Data records —
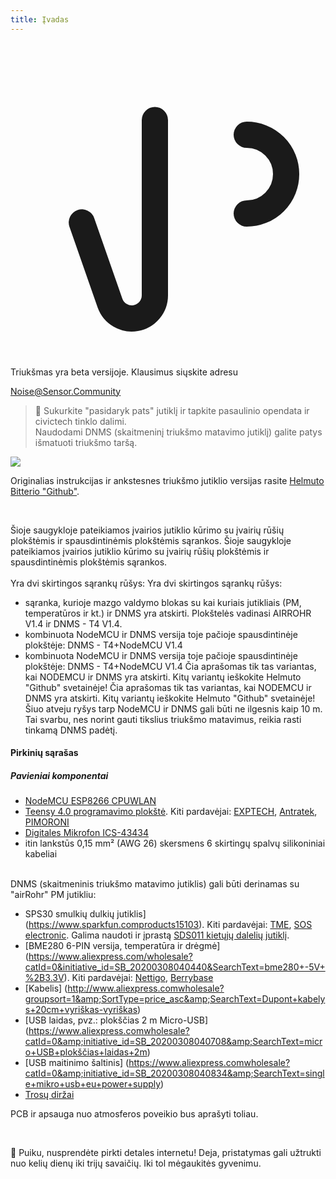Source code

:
 ```yaml
---
title: Įvadas
---
```


  <div class="max-w-screen-xl mx-auto pb-5">
    <div class="p-2 rounded-lg bg-indigo-100 shadow-lg sm:p-3">
    <div class="flex items-center">
          <span class="p-2 rounded-lg bg-indigo-500">
            <svg class="h-8 w-8 text-white" fill="none" viewBox="0 0 24 24" stroke="currentColor">
              <path stroke-linecap="round" stroke-linejoin="round" stroke-width="2" d="M11 5.882V19.24a1.76 1.76 0 01-3.417.592l-2.147-6.15M18 13a3 3 0 100-6M5. 436 13.683A4.001 4.001 0 017 6h1.832c4.1 0 7.625-1.234 9.168-3v14c-1.543-1.766-5.067-3-9.168-3H7a3.988 3.988 0 01-1.564-.317z" >
            </svg>
          </span>
        <div class="flex-wrap flex">
          <p class="pt-1 text-indigo-700 font-medium">
              Triukšmas yra beta versijoje. Klausimus siųskite adresu<p>
        <a href="mailto:Noise@Sensor.Community" class="ml-1 font-medium underline text-white hover:text-yellow-600">
                Noise@Sensor.Community</a>
        </div>
    </div>
  </div>
</div>


> 🚧 Sukurkite "pasidaryk pats" jutiklį ir tapkite pasaulinio opendata ir civictech tinklo dalimi. <br> Naudodami DNMS (skaitmeninį triukšmo matavimo jutiklį) galite patys išmatuoti triukšmo taršą.

 <img src="...docsdnmsdnms-noise-measuring-sensor-kit.jpg" style="display: block; margin: 1em 0" loading="lazy">


Originalias instrukcijas ir ankstesnes triukšmo jutiklio versijas rasite [Helmuto Bitterio "Github"](https://github.comhbitterDNMStreemasterManual).

<br>

Šioje saugykloje pateikiamos įvairios jutiklio kūrimo su įvairių rūšių plokštėmis ir spausdintinėmis plokštėmis sąrankos.
Šioje saugykloje pateikiamos įvairios jutiklio kūrimo su įvairių rūšių plokštėmis ir spausdintinėmis plokštėmis sąrankos.
 <br>
 <br>
 Yra dvi skirtingos sąrankų rūšys:
 Yra dvi skirtingos sąrankų rūšys:
* sąranka, kurioje mazgo valdymo blokas su kai kuriais jutikliais (PM, temperatūros ir kt.) ir DNMS yra atskirti. Plokštelės vadinasi AIRROHR V1.4 ir DNMS - T4 V1.4.
* kombinuota NodeMCU ir DNMS versija toje pačioje spausdintinėje plokštėje: DNMS - T4+NodeMCU V1.4
* kombinuota NodeMCU ir DNMS versija toje pačioje spausdintinėje plokštėje: DNMS - T4+NodeMCU V1.4
 Čia aprašomas tik tas variantas, kai NODEMCU ir DNMS yra atskirti. Kitų variantų ieškokite Helmuto "Github" svetainėje!
 Čia aprašomas tik tas variantas, kai NODEMCU ir DNMS yra atskirti. Kitų variantų ieškokite Helmuto "Github" svetainėje!
  Šiuo atveju ryšys tarp NodeMCU ir DNMS gali būti ne ilgesnis kaip 10 m. Tai svarbu, nes norint gauti tikslius triukšmo matavimus, reikia rasti tinkamą DNMS padėtį.

#### Pirkinių sąrašas

##### Pavieniai komponentai
* [NodeMCU ESP8266 CPUWLAN](https://www.aliexpress.com/wholesale?groupsort=1&SortType=price_asc&SearchText=nodemcu+v3+esp8266+ch340)
* [Teensy 4.0 programavimo plokštė](https://www.pjrc.comstoreteensy40.html). Kiti pardavėjai: [EXPTECH](https://www.exp-tech.deplattformenteensy9596teensy-4.0-development-board), [Antratek](https://www.antratek.deteensy-4-0), [PIMORONI](https://shop.pimoroni.comproductsteensy-4-0-development-board)
* [Digitales Mikrofon ICS-43434](https://www.tindie.comproductsonehorseics43434-i2s-digital-microphone)
* itin lankstūs 0,15 mm² (AWG 26) skersmens 6 skirtingų spalvų silikoniniai kabeliai
<br>
DNMS (skaitmeninis triukšmo matavimo jutiklis) gali būti derinamas su "airRohr" PM jutikliu:

* SPS30 smulkių dulkių jutiklis] (https://www.sparkfun.comproducts15103). Kiti pardavėjai: [TME](https://www.tme.eudedetailssps30gassensorensensirion1-101638-10?brutto=1), [SOS electronic](https://www.soselectronic.deproductssensirionsps30-2-304234). Galima naudoti ir įprastą [SDS011 kietųjų dalelių jutiklį](https://de.aliexpress.comwholesale?catId=0&amp;initiative_id=AS_20200813122806&amp;SearchText=sds011).
* [BME280 6-PIN versija, temperatūra ir drėgmė] (https://www.aliexpress.com/wholesale?catId=0&initiative_id=SB_20200308040440&SearchText=bme280+-5V+%2B3.3V). Kiti pardavėjai: [Nettigo](https://nettigo.eu/products/module-pressure-humidity-and-temperature-sensor-bosch-bme280), [Berrybase](https://www.berrybase.de/bauelemente/sensoren-module/feuchtigkeit/bme680-breakout-board-4in1-sensor-f-252-r-temperatur-luftfeuchtigkeit-luftdruck-und-luftg-252-t)
* [Kabelis] (http://www.aliexpress.comwholesale?groupsort=1&amp;SortType=price_asc&amp;SearchText=Dupont+kabelys+20cm+vyriškas-vyriškas)
* [USB laidas, pvz.: plokščias 2 m Micro-USB] (https://www.aliexpress.comwholesale?catId=0&amp;initiative_id=SB_20200308040708&amp;SearchText=micro+USB+plokščias+laidas+2m)
* [USB maitinimo šaltinis] (https://www.aliexpress.comwholesale?catId=0&amp;initiative_id=SB_20200308040834&amp;SearchText=single+mikro+usb+eu+power+supply)
* [Trosų diržai](https://www.aliexpress.comwholesale?catId=0&amp;initiative_id=SB_20200308040852&amp;SearchText=cable+diržai)

PCB ir apsauga nuo atmosferos poveikio bus aprašyti toliau.

<br>

🙌 Puiku, nusprendėte pirkti detales internetu!
Deja, pristatymas gali užtrukti nuo kelių dienų iki trijų savaičių.
Iki tol mėgaukitės gyvenimu️.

What to work on — Return all the records above exactly, pictures omitted.

Result of this exercise —
Source code

:
 ```yaml
---
title: Įvadas
---
```


  <div class="max-w-screen-xl mx-auto pb-5">
    <div class="p-2 rounded-lg bg-indigo-100 shadow-lg sm:p-3">
    <div class="flex items-center">
          <span class="p-2 rounded-lg bg-indigo-500">
            <svg class="h-8 w-8 text-white" fill="none" viewBox="0 0 24 24" stroke="currentColor">
              <path stroke-linecap="round" stroke-linejoin="round" stroke-width="2" d="M11 5.882V19.24a1.76 1.76 0 01-3.417.592l-2.147-6.15M18 13a3 3 0 100-6M5. 436 13.683A4.001 4.001 0 017 6h1.832c4.1 0 7.625-1.234 9.168-3v14c-1.543-1.766-5.067-3-9.168-3H7a3.988 3.988 0 01-1.564-.317z" >
            </svg>
          </span>
        <div class="flex-wrap flex">
          <p class="pt-1 text-indigo-700 font-medium">
              Triukšmas yra beta versijoje. Klausimus siųskite adresu<p>
        <a href="mailto:Noise@Sensor.Community" class="ml-1 font-medium underline text-white hover:text-yellow-600">
                Noise@Sensor.Community</a>
        </div>
    </div>
  </div>
</div>


> 🚧 Sukurkite "pasidaryk pats" jutiklį ir tapkite pasaulinio opendata ir civictech tinklo dalimi. <br> Naudodami DNMS (skaitmeninį triukšmo matavimo jutiklį) galite patys išmatuoti triukšmo taršą.

 <img src="...docsdnmsdnms-noise-measuring-sensor-kit.jpg" style="display: block; margin: 1em 0" loading="lazy">


Originalias instrukcijas ir ankstesnes triukšmo jutiklio versijas rasite [Helmuto Bitterio "Github"](https://github.comhbitterDNMStreemasterManual).

<br>

Šioje saugykloje pateikiamos įvairios jutiklio kūrimo su įvairių rūšių plokštėmis ir spausdintinėmis plokštėmis sąrankos.
Šioje saugykloje pateikiamos įvairios jutiklio kūrimo su įvairių rūšių plokštėmis ir spausdintinėmis plokštėmis sąrankos.
 <br>
 <br>
 Yra dvi skirtingos sąrankų rūšys:
 Yra dvi skirtingos sąrankų rūšys:
* sąranka, kurioje mazgo valdymo blokas su kai kuriais jutikliais (PM, temperatūros ir kt.) ir DNMS yra atskirti. Plokštelės vadinasi AIRROHR V1.4 ir DNMS - T4 V1.4.
* kombinuota NodeMCU ir DNMS versija toje pačioje spausdintinėje plokštėje: DNMS - T4+NodeMCU V1.4
* kombinuota NodeMCU ir DNMS versija toje pačioje spausdintinėje plokštėje: DNMS - T4+NodeMCU V1.4
 Čia aprašomas tik tas variantas, kai NODEMCU ir DNMS yra atskirti. Kitų variantų ieškokite Helmuto "Github" svetainėje!
 Čia aprašomas tik tas variantas, kai NODEMCU ir DNMS yra atskirti. Kitų variantų ieškokite Helmuto "Github" svetainėje!
  Šiuo atveju ryšys tarp NodeMCU ir DNMS gali būti ne ilgesnis kaip 10 m. Tai svarbu, nes norint gauti tikslius triukšmo matavimus, reikia rasti tinkamą DNMS padėtį.

#### Pirkinių sąrašas

##### Pavieniai komponentai
* [NodeMCU ESP8266 CPUWLAN](https://www.aliexpress.com/wholesale?groupsort=1&SortType=price_asc&SearchText=nodemcu+v3+esp8266+ch340)
* [Teensy 4.0 programavimo plokštė](https://www.pjrc.comstoreteensy40.html). Kiti pardavėjai: [EXPTECH](https://www.exp-tech.deplattformenteensy9596teensy-4.0-development-board), [Antratek](https://www.antratek.deteensy-4-0), [PIMORONI](https://shop.pimoroni.comproductsteensy-4-0-development-board)
* [Digitales Mikrofon ICS-43434](https://www.tindie.comproductsonehorseics43434-i2s-digital-microphone)
* itin lankstūs 0,15 mm² (AWG 26) skersmens 6 skirtingų spalvų silikoniniai kabeliai
<br>
DNMS (skaitmeninis triukšmo matavimo jutiklis) gali būti derinamas su "airRohr" PM jutikliu:

* SPS30 smulkių dulkių jutiklis] (https://www.sparkfun.comproducts15103). Kiti pardavėjai: [TME](https://www.tme.eudedetailssps30gassensorensensirion1-101638-10?brutto=1), [SOS electronic](https://www.soselectronic.deproductssensirionsps30-2-304234). Galima naudoti ir įprastą [SDS011 kietųjų dalelių jutiklį](https://de.aliexpress.comwholesale?catId=0&amp;initiative_id=AS_20200813122806&amp;SearchText=sds011).
* [BME280 6-PIN versija, temperatūra ir drėgmė] (https://www.aliexpress.com/wholesale?catId=0&initiative_id=SB_20200308040440&SearchText=bme280+-5V+%2B3.3V). Kiti pardavėjai: [Nettigo](https://nettigo.eu/products/module-pressure-humidity-and-temperature-sensor-bosch-bme280), [Berrybase](https://www.berrybase.de/bauelemente/sensoren-module/feuchtigkeit/bme680-breakout-board-4in1-sensor-f-252-r-temperatur-luftfeuchtigkeit-luftdruck-und-luftg-252-t)
* [Kabelis] (http://www.aliexpress.comwholesale?groupsort=1&amp;SortType=price_asc&amp;SearchText=Dupont+kabelys+20cm+vyriškas-vyriškas)
* [USB laidas, pvz.: plokščias 2 m Micro-USB] (https://www.aliexpress.comwholesale?catId=0&amp;initiative_id=SB_20200308040708&amp;SearchText=micro+USB+plokščias+laidas+2m)
* [USB maitinimo šaltinis] (https://www.aliexpress.comwholesale?catId=0&amp;initiative_id=SB_20200308040834&amp;SearchText=single+mikro+usb+eu+power+supply)
* [Trosų diržai](https://www.aliexpress.comwholesale?catId=0&amp;initiative_id=SB_20200308040852&amp;SearchText=cable+diržai)

PCB ir apsauga nuo atmosferos poveikio bus aprašyti toliau.

<br>

🙌 Puiku, nusprendėte pirkti detales internetu!
Deja, pristatymas gali užtrukti nuo kelių dienų iki trijų savaičių.
Iki tol mėgaukitės gyvenimu️.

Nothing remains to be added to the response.